◆ About this task
Could you reproduce, from the records below, everything from the line with "[Download 📥](./configs/server_57_KR.ovpn) | 6.2 |" down to the line with "[Download 📥](./configs/server_70_KR.ovpn) | 5.5 |", keeping both of those lines and changing nothing?

◆ Records to use
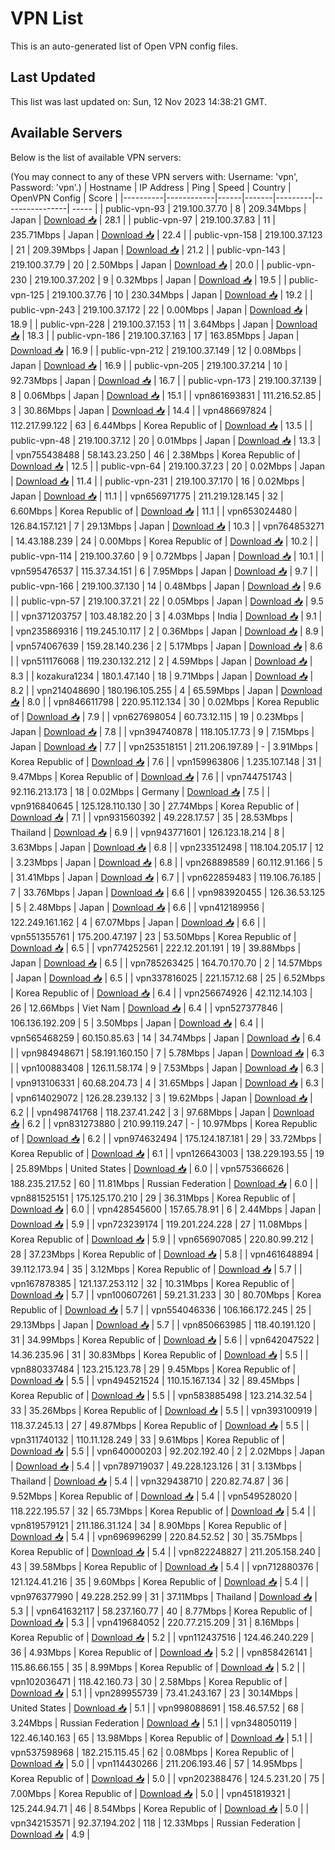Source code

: # VPN List

This is an auto-generated list of Open VPN config files.

## Last Updated

This list was last updated on: Sun, 12 Nov 2023 14:38:21 GMT.

## Available Servers

Below is the list of available VPN servers:

(You may connect to any of these VPN servers with: Username: 'vpn', Password: 'vpn'.)
| Hostname | IP Address | Ping | Speed | Country | OpenVPN Config | Score |
|----------|------------|------|-------|---------|----------------| ----- |
| public-vpn-93 | 219.100.37.70 | 8 | 209.34Mbps | Japan | [Download 📥](./configs/server_0_JP.ovpn) | 28.1 |
| public-vpn-97 | 219.100.37.83 | 11 | 235.71Mbps | Japan | [Download 📥](./configs/server_1_JP.ovpn) | 22.4 |
| public-vpn-158 | 219.100.37.123 | 21 | 209.39Mbps | Japan | [Download 📥](./configs/server_2_JP.ovpn) | 21.2 |
| public-vpn-143 | 219.100.37.79 | 20 | 2.50Mbps | Japan | [Download 📥](./configs/server_3_JP.ovpn) | 20.0 |
| public-vpn-230 | 219.100.37.202 | 9 | 0.32Mbps | Japan | [Download 📥](./configs/server_4_JP.ovpn) | 19.5 |
| public-vpn-125 | 219.100.37.76 | 10 | 230.34Mbps | Japan | [Download 📥](./configs/server_5_JP.ovpn) | 19.2 |
| public-vpn-243 | 219.100.37.172 | 22 | 0.00Mbps | Japan | [Download 📥](./configs/server_6_JP.ovpn) | 18.9 |
| public-vpn-228 | 219.100.37.153 | 11 | 3.64Mbps | Japan | [Download 📥](./configs/server_7_JP.ovpn) | 18.3 |
| public-vpn-186 | 219.100.37.163 | 17 | 163.85Mbps | Japan | [Download 📥](./configs/server_8_JP.ovpn) | 16.9 |
| public-vpn-212 | 219.100.37.149 | 12 | 0.08Mbps | Japan | [Download 📥](./configs/server_9_JP.ovpn) | 16.9 |
| public-vpn-205 | 219.100.37.214 | 10 | 92.73Mbps | Japan | [Download 📥](./configs/server_10_JP.ovpn) | 16.7 |
| public-vpn-173 | 219.100.37.139 | 8 | 0.06Mbps | Japan | [Download 📥](./configs/server_11_JP.ovpn) | 15.1 |
| vpn861693831 | 111.216.52.85 | 3 | 30.86Mbps | Japan | [Download 📥](./configs/server_12_JP.ovpn) | 14.4 |
| vpn486697824 | 112.217.99.122 | 63 | 6.44Mbps | Korea Republic of | [Download 📥](./configs/server_13_KR.ovpn) | 13.5 |
| public-vpn-48 | 219.100.37.12 | 20 | 0.01Mbps | Japan | [Download 📥](./configs/server_14_JP.ovpn) | 13.3 |
| vpn755438488 | 58.143.23.250 | 46 | 2.38Mbps | Korea Republic of | [Download 📥](./configs/server_15_KR.ovpn) | 12.5 |
| public-vpn-64 | 219.100.37.23 | 20 | 0.02Mbps | Japan | [Download 📥](./configs/server_16_JP.ovpn) | 11.4 |
| public-vpn-231 | 219.100.37.170 | 16 | 0.02Mbps | Japan | [Download 📥](./configs/server_17_JP.ovpn) | 11.1 |
| vpn656971775 | 211.219.128.145 | 32 | 6.60Mbps | Korea Republic of | [Download 📥](./configs/server_18_KR.ovpn) | 11.1 |
| vpn653024480 | 126.84.157.121 | 7 | 29.13Mbps | Japan | [Download 📥](./configs/server_19_JP.ovpn) | 10.3 |
| vpn764853271 | 14.43.188.239 | 24 | 0.00Mbps | Korea Republic of | [Download 📥](./configs/server_20_KR.ovpn) | 10.2 |
| public-vpn-114 | 219.100.37.60 | 9 | 0.72Mbps | Japan | [Download 📥](./configs/server_21_JP.ovpn) | 10.1 |
| vpn595476537 | 115.37.34.151 | 6 | 7.95Mbps | Japan | [Download 📥](./configs/server_22_JP.ovpn) | 9.7 |
| public-vpn-166 | 219.100.37.130 | 14 | 0.48Mbps | Japan | [Download 📥](./configs/server_23_JP.ovpn) | 9.6 |
| public-vpn-57 | 219.100.37.21 | 22 | 0.05Mbps | Japan | [Download 📥](./configs/server_24_JP.ovpn) | 9.5 |
| vpn371203757 | 103.48.182.20 | 3 | 4.03Mbps | India | [Download 📥](./configs/server_25_IN.ovpn) | 9.1 |
| vpn235869316 | 119.245.10.117 | 2 | 0.36Mbps | Japan | [Download 📥](./configs/server_26_JP.ovpn) | 8.9 |
| vpn574067639 | 159.28.140.236 | 2 | 5.17Mbps | Japan | [Download 📥](./configs/server_27_JP.ovpn) | 8.6 |
| vpn511176068 | 119.230.132.212 | 2 | 4.59Mbps | Japan | [Download 📥](./configs/server_28_JP.ovpn) | 8.3 |
| kozakura1234 | 180.1.47.140 | 18 | 9.71Mbps | Japan | [Download 📥](./configs/server_29_JP.ovpn) | 8.2 |
| vpn214048690 | 180.196.105.255 | 4 | 65.59Mbps | Japan | [Download 📥](./configs/server_30_JP.ovpn) | 8.0 |
| vpn846611798 | 220.95.112.134 | 30 | 0.02Mbps | Korea Republic of | [Download 📥](./configs/server_31_KR.ovpn) | 7.9 |
| vpn627698054 | 60.73.12.115 | 19 | 0.23Mbps | Japan | [Download 📥](./configs/server_32_JP.ovpn) | 7.8 |
| vpn394740878 | 118.105.17.73 | 9 | 7.15Mbps | Japan | [Download 📥](./configs/server_33_JP.ovpn) | 7.7 |
| vpn253518151 | 211.206.197.89 | - | 3.91Mbps | Korea Republic of | [Download 📥](./configs/server_34_KR.ovpn) | 7.6 |
| vpn159963806 | 1.235.107.148 | 31 | 9.47Mbps | Korea Republic of | [Download 📥](./configs/server_35_KR.ovpn) | 7.6 |
| vpn744751743 | 92.116.213.173 | 18 | 0.02Mbps | Germany | [Download 📥](./configs/server_36_DE.ovpn) | 7.5 |
| vpn916840645 | 125.128.110.130 | 30 | 27.74Mbps | Korea Republic of | [Download 📥](./configs/server_37_KR.ovpn) | 7.1 |
| vpn931560392 | 49.228.17.57 | 35 | 28.53Mbps | Thailand | [Download 📥](./configs/server_38_TH.ovpn) | 6.9 |
| vpn943771601 | 126.123.18.214 | 8 | 3.63Mbps | Japan | [Download 📥](./configs/server_39_JP.ovpn) | 6.8 |
| vpn233512498 | 118.104.205.17 | 12 | 3.23Mbps | Japan | [Download 📥](./configs/server_40_JP.ovpn) | 6.8 |
| vpn268898589 | 60.112.91.166 | 5 | 31.41Mbps | Japan | [Download 📥](./configs/server_41_JP.ovpn) | 6.7 |
| vpn622859483 | 119.106.76.185 | 7 | 33.76Mbps | Japan | [Download 📥](./configs/server_42_JP.ovpn) | 6.6 |
| vpn983920455 | 126.36.53.125 | 5 | 2.48Mbps | Japan | [Download 📥](./configs/server_43_JP.ovpn) | 6.6 |
| vpn412189956 | 122.249.161.162 | 4 | 67.07Mbps | Japan | [Download 📥](./configs/server_44_JP.ovpn) | 6.6 |
| vpn551355761 | 175.200.47.197 | 23 | 53.50Mbps | Korea Republic of | [Download 📥](./configs/server_45_KR.ovpn) | 6.5 |
| vpn774252561 | 222.12.201.191 | 19 | 39.88Mbps | Japan | [Download 📥](./configs/server_46_JP.ovpn) | 6.5 |
| vpn785263425 | 164.70.170.70 | 2 | 14.57Mbps | Japan | [Download 📥](./configs/server_47_JP.ovpn) | 6.5 |
| vpn337816025 | 221.157.12.68 | 25 | 6.52Mbps | Korea Republic of | [Download 📥](./configs/server_48_KR.ovpn) | 6.4 |
| vpn256674926 | 42.112.14.103 | 26 | 12.66Mbps | Viet Nam | [Download 📥](./configs/server_49_VN.ovpn) | 6.4 |
| vpn527377846 | 106.136.192.209 | 5 | 3.50Mbps | Japan | [Download 📥](./configs/server_50_JP.ovpn) | 6.4 |
| vpn565468259 | 60.150.85.63 | 14 | 34.74Mbps | Japan | [Download 📥](./configs/server_51_JP.ovpn) | 6.4 |
| vpn984948671 | 58.191.160.150 | 7 | 5.78Mbps | Japan | [Download 📥](./configs/server_52_JP.ovpn) | 6.3 |
| vpn100883408 | 126.11.58.174 | 9 | 7.53Mbps | Japan | [Download 📥](./configs/server_53_JP.ovpn) | 6.3 |
| vpn913106331 | 60.68.204.73 | 4 | 31.65Mbps | Japan | [Download 📥](./configs/server_54_JP.ovpn) | 6.3 |
| vpn614029072 | 126.28.239.132 | 3 | 19.62Mbps | Japan | [Download 📥](./configs/server_55_JP.ovpn) | 6.2 |
| vpn498741768 | 118.237.41.242 | 3 | 97.68Mbps | Japan | [Download 📥](./configs/server_56_JP.ovpn) | 6.2 |
| vpn831273880 | 210.99.119.247 | - | 10.97Mbps | Korea Republic of | [Download 📥](./configs/server_57_KR.ovpn) | 6.2 |
| vpn974632494 | 175.124.187.181 | 29 | 33.72Mbps | Korea Republic of | [Download 📥](./configs/server_58_KR.ovpn) | 6.1 |
| vpn126643003 | 138.229.193.55 | 19 | 25.89Mbps | United States | [Download 📥](./configs/server_59_US.ovpn) | 6.0 |
| vpn575366626 | 188.235.217.52 | 60 | 11.81Mbps | Russian Federation | [Download 📥](./configs/server_60_RU.ovpn) | 6.0 |
| vpn881525151 | 175.125.170.210 | 29 | 36.31Mbps | Korea Republic of | [Download 📥](./configs/server_61_KR.ovpn) | 6.0 |
| vpn428545600 | 157.65.78.91 | 6 | 2.44Mbps | Japan | [Download 📥](./configs/server_62_JP.ovpn) | 5.9 |
| vpn723239174 | 119.201.224.228 | 27 | 11.08Mbps | Korea Republic of | [Download 📥](./configs/server_63_KR.ovpn) | 5.9 |
| vpn656907085 | 220.80.99.212 | 28 | 37.23Mbps | Korea Republic of | [Download 📥](./configs/server_64_KR.ovpn) | 5.8 |
| vpn461648894 | 39.112.173.94 | 35 | 3.12Mbps | Korea Republic of | [Download 📥](./configs/server_65_KR.ovpn) | 5.7 |
| vpn167878385 | 121.137.253.112 | 32 | 10.31Mbps | Korea Republic of | [Download 📥](./configs/server_66_KR.ovpn) | 5.7 |
| vpn100607261 | 59.21.31.233 | 30 | 80.70Mbps | Korea Republic of | [Download 📥](./configs/server_67_KR.ovpn) | 5.7 |
| vpn554046336 | 106.166.172.245 | 25 | 29.13Mbps | Japan | [Download 📥](./configs/server_68_JP.ovpn) | 5.7 |
| vpn850663985 | 118.40.191.120 | 31 | 34.99Mbps | Korea Republic of | [Download 📥](./configs/server_69_KR.ovpn) | 5.6 |
| vpn642047522 | 14.36.235.96 | 31 | 30.83Mbps | Korea Republic of | [Download 📥](./configs/server_70_KR.ovpn) | 5.5 |
| vpn880337484 | 123.215.123.78 | 29 | 9.45Mbps | Korea Republic of | [Download 📥](./configs/server_71_KR.ovpn) | 5.5 |
| vpn494521524 | 110.15.167.134 | 32 | 89.45Mbps | Korea Republic of | [Download 📥](./configs/server_72_KR.ovpn) | 5.5 |
| vpn583885498 | 123.214.32.54 | 33 | 35.26Mbps | Korea Republic of | [Download 📥](./configs/server_73_KR.ovpn) | 5.5 |
| vpn393100919 | 118.37.245.13 | 27 | 49.87Mbps | Korea Republic of | [Download 📥](./configs/server_74_KR.ovpn) | 5.5 |
| vpn311740132 | 110.11.128.249 | 33 | 9.61Mbps | Korea Republic of | [Download 📥](./configs/server_75_KR.ovpn) | 5.5 |
| vpn640000203 | 92.202.192.40 | 2 | 2.02Mbps | Japan | [Download 📥](./configs/server_76_JP.ovpn) | 5.4 |
| vpn789719037 | 49.228.123.126 | 31 | 3.13Mbps | Thailand | [Download 📥](./configs/server_77_TH.ovpn) | 5.4 |
| vpn329438710 | 220.82.74.87 | 36 | 9.52Mbps | Korea Republic of | [Download 📥](./configs/server_78_KR.ovpn) | 5.4 |
| vpn549528020 | 118.222.195.57 | 32 | 65.73Mbps | Korea Republic of | [Download 📥](./configs/server_79_KR.ovpn) | 5.4 |
| vpn819579121 | 211.186.31.124 | 34 | 8.90Mbps | Korea Republic of | [Download 📥](./configs/server_80_KR.ovpn) | 5.4 |
| vpn696996299 | 220.84.52.52 | 30 | 35.75Mbps | Korea Republic of | [Download 📥](./configs/server_81_KR.ovpn) | 5.4 |
| vpn822248827 | 211.205.158.240 | 43 | 39.58Mbps | Korea Republic of | [Download 📥](./configs/server_82_KR.ovpn) | 5.4 |
| vpn712880376 | 121.124.41.216 | 35 | 9.60Mbps | Korea Republic of | [Download 📥](./configs/server_83_KR.ovpn) | 5.4 |
| vpn976377990 | 49.228.252.99 | 31 | 37.11Mbps | Thailand | [Download 📥](./configs/server_84_TH.ovpn) | 5.3 |
| vpn641632117 | 58.237.160.77 | 40 | 8.77Mbps | Korea Republic of | [Download 📥](./configs/server_85_KR.ovpn) | 5.3 |
| vpn419684052 | 220.77.215.209 | 31 | 8.16Mbps | Korea Republic of | [Download 📥](./configs/server_86_KR.ovpn) | 5.2 |
| vpn112437516 | 124.46.240.229 | 36 | 4.93Mbps | Korea Republic of | [Download 📥](./configs/server_87_KR.ovpn) | 5.2 |
| vpn858426141 | 115.86.66.155 | 35 | 8.99Mbps | Korea Republic of | [Download 📥](./configs/server_88_KR.ovpn) | 5.2 |
| vpn102036471 | 118.42.160.73 | 30 | 2.58Mbps | Korea Republic of | [Download 📥](./configs/server_89_KR.ovpn) | 5.1 |
| vpn289955739 | 73.41.243.167 | 23 | 30.14Mbps | United States | [Download 📥](./configs/server_90_US.ovpn) | 5.1 |
| vpn998088691 | 158.46.57.52 | 68 | 3.24Mbps | Russian Federation | [Download 📥](./configs/server_91_RU.ovpn) | 5.1 |
| vpn348050119 | 122.46.140.163 | 65 | 13.98Mbps | Korea Republic of | [Download 📥](./configs/server_92_KR.ovpn) | 5.1 |
| vpn537598968 | 182.215.115.45 | 62 | 0.08Mbps | Korea Republic of | [Download 📥](./configs/server_93_KR.ovpn) | 5.0 |
| vpn114430266 | 211.206.193.46 | 57 | 14.95Mbps | Korea Republic of | [Download 📥](./configs/server_94_KR.ovpn) | 5.0 |
| vpn202388476 | 124.5.231.20 | 75 | 7.00Mbps | Korea Republic of | [Download 📥](./configs/server_95_KR.ovpn) | 5.0 |
| vpn451819321 | 125.244.94.71 | 46 | 8.54Mbps | Korea Republic of | [Download 📥](./configs/server_96_KR.ovpn) | 5.0 |
| vpn342153571 | 92.37.194.202 | 118 | 12.33Mbps | Russian Federation | [Download 📥](./configs/server_97_RU.ovpn) | 4.9 |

◆ Answer box
| vpn831273880 | 210.99.119.247 | - | 10.97Mbps | Korea Republic of | [Download 📥](./configs/server_57_KR.ovpn) | 6.2 |
| vpn974632494 | 175.124.187.181 | 29 | 33.72Mbps | Korea Republic of | [Download 📥](./configs/server_58_KR.ovpn) | 6.1 |
| vpn126643003 | 138.229.193.55 | 19 | 25.89Mbps | United States | [Download 📥](./configs/server_59_US.ovpn) | 6.0 |
| vpn575366626 | 188.235.217.52 | 60 | 11.81Mbps | Russian Federation | [Download 📥](./configs/server_60_RU.ovpn) | 6.0 |
| vpn881525151 | 175.125.170.210 | 29 | 36.31Mbps | Korea Republic of | [Download 📥](./configs/server_61_KR.ovpn) | 6.0 |
| vpn428545600 | 157.65.78.91 | 6 | 2.44Mbps | Japan | [Download 📥](./configs/server_62_JP.ovpn) | 5.9 |
| vpn723239174 | 119.201.224.228 | 27 | 11.08Mbps | Korea Republic of | [Download 📥](./configs/server_63_KR.ovpn) | 5.9 |
| vpn656907085 | 220.80.99.212 | 28 | 37.23Mbps | Korea Republic of | [Download 📥](./configs/server_64_KR.ovpn) | 5.8 |
| vpn461648894 | 39.112.173.94 | 35 | 3.12Mbps | Korea Republic of | [Download 📥](./configs/server_65_KR.ovpn) | 5.7 |
| vpn167878385 | 121.137.253.112 | 32 | 10.31Mbps | Korea Republic of | [Download 📥](./configs/server_66_KR.ovpn) | 5.7 |
| vpn100607261 | 59.21.31.233 | 30 | 80.70Mbps | Korea Republic of | [Download 📥](./configs/server_67_KR.ovpn) | 5.7 |
| vpn554046336 | 106.166.172.245 | 25 | 29.13Mbps | Japan | [Download 📥](./configs/server_68_JP.ovpn) | 5.7 |
| vpn850663985 | 118.40.191.120 | 31 | 34.99Mbps | Korea Republic of | [Download 📥](./configs/server_69_KR.ovpn) | 5.6 |
| vpn642047522 | 14.36.235.96 | 31 | 30.83Mbps | Korea Republic of | [Download 📥](./configs/server_70_KR.ovpn) | 5.5 |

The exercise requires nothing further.